Keep distractions at bay
Eating while distracted makes it harder to listen to your body’s natural cues and reactions to the food you eat. It may also cause you to forget how much food you’ve consumed, which can often lead to a feeling of dissatisfaction and possible overeating that consequently causes weight gain and even obesity. If you want to know if your eating habits have caused any unnecessary weight gain, using a BMI calculator you can calculate your body mass index and construct a new, healthier diet accordingly. But whatever your results may be, the best idea is to always remove any distractions, such as parting ways with your mobile phone or the TV while eating, or even intentionally eating in silence at the table, in order to give yourself the opportunity to be more engaged and present with your meal.
Open up your senses
In order to be able to fully appreciate your meal, you need to take a moment to open up all of your senses. Firstly, start with your eyes and pay close attention to the variations of the color and the shape of the food in front of you. Then, move on to your nose and slowly take in all of the wonderful smells of your beautiful meal. Once you finally begin eating, notice the full texture and the complexity of your food, as well as the sounds it makes, from the luscious soft textures to the crispy, crunchy aromas. Only by engaging all of your senses and focusing on the small details will you be able to truly appreciate the wonders of your meal, instead of simply eating it as a part of a mundane routine.
Listen to your body
We often tend to eat out of stress, boredom, sadness, or simply because it is a designated time for a meal, even if we are not actually hungry.
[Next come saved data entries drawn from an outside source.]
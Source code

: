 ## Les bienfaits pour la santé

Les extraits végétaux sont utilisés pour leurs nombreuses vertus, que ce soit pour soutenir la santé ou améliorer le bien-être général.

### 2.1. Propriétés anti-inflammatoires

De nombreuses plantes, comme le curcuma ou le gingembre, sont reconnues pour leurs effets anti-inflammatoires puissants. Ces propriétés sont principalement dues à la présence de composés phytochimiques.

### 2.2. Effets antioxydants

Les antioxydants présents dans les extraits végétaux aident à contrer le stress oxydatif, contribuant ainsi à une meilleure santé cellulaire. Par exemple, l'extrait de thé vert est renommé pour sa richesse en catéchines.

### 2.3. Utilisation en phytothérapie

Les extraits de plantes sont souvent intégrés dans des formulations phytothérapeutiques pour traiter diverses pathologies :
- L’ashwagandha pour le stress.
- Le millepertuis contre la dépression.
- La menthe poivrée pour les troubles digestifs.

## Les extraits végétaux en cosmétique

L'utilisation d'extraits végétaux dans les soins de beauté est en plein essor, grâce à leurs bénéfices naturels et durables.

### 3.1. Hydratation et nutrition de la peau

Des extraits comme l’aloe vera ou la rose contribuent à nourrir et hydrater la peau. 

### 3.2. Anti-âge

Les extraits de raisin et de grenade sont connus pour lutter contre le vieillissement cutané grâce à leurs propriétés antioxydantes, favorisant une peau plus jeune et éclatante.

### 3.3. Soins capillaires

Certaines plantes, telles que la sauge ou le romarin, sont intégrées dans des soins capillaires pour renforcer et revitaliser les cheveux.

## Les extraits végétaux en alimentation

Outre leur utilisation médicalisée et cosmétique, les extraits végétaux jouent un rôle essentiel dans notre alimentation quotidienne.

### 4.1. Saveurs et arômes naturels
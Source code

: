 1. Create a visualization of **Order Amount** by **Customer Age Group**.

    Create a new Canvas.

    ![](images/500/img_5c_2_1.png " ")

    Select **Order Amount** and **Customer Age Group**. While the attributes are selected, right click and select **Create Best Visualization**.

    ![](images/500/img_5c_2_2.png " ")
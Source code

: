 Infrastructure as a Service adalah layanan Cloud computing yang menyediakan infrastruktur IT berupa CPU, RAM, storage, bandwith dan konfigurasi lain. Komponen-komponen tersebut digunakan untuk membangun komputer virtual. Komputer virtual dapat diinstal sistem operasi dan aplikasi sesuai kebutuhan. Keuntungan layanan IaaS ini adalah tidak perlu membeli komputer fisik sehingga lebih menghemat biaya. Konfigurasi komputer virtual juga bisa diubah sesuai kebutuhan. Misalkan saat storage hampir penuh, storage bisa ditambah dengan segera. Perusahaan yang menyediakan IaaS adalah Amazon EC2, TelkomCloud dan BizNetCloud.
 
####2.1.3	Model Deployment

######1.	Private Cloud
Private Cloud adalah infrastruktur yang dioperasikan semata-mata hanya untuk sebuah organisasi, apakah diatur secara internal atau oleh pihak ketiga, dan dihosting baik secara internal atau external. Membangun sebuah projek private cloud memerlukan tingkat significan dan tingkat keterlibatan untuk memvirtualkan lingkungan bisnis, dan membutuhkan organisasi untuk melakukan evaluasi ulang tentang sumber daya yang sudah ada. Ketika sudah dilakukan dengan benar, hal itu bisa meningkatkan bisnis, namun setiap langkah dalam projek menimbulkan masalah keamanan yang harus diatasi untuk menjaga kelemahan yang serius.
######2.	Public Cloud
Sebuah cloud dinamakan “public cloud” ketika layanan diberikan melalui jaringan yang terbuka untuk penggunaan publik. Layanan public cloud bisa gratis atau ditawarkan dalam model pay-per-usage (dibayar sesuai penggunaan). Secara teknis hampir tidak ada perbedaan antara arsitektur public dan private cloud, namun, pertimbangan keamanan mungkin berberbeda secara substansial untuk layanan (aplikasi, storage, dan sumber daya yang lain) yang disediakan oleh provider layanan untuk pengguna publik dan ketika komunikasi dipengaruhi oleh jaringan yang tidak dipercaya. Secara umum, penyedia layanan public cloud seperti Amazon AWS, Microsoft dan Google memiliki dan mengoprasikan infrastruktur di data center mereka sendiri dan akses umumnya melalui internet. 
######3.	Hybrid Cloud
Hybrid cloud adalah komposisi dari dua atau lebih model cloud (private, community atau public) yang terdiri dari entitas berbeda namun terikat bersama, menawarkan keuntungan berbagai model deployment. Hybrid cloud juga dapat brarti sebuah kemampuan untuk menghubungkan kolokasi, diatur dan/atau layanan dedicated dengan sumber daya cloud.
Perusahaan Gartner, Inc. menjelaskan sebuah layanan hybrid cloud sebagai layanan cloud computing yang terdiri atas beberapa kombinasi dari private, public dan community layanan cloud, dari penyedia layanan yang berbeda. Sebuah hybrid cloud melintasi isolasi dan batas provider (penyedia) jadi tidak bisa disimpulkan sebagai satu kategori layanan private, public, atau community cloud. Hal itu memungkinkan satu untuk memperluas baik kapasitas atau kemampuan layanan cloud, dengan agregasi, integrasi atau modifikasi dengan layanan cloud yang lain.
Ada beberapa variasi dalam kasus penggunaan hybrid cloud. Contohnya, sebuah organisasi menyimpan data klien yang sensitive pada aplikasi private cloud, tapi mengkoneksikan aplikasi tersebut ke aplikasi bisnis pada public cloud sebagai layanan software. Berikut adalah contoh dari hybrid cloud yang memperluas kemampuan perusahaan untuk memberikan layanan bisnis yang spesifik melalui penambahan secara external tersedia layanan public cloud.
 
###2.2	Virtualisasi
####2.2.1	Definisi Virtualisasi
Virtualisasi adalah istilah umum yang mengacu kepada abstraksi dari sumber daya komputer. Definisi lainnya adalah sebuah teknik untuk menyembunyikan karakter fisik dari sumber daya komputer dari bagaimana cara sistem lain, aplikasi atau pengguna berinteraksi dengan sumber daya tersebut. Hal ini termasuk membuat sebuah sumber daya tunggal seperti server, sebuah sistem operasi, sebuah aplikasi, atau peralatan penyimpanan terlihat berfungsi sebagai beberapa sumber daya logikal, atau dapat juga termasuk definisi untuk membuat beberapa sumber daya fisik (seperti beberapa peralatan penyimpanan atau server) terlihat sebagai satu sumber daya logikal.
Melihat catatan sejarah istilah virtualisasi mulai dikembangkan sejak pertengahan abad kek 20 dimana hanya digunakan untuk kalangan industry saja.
If you truly want to know the distinction between hunger and non-hunger cues, instead of your mind, you have to listen to what your body is trying to tell you. Is your stomach growling, is your energy low or are you feeling a bit lightheaded? All of these signals are a sign of your body trying to tell you it needs nourishment – listen to it. True mindful eating represents actually listening to our body’s signals for hunger and responding to them appropriately. So, next time you feel like eating a meal, ask yourself if it’s your body signaling it’s hungry, or if it’s actually your emotions triggering a desire for comfort food.
You can’t become a mindful eater overnight – it requires practice, patience and determination, but it is completely and utterly worth the effort. Mindful eating will help you heal your relationship with food, while reducing episodes of overeating and creating a higher awareness of your body’s response to food.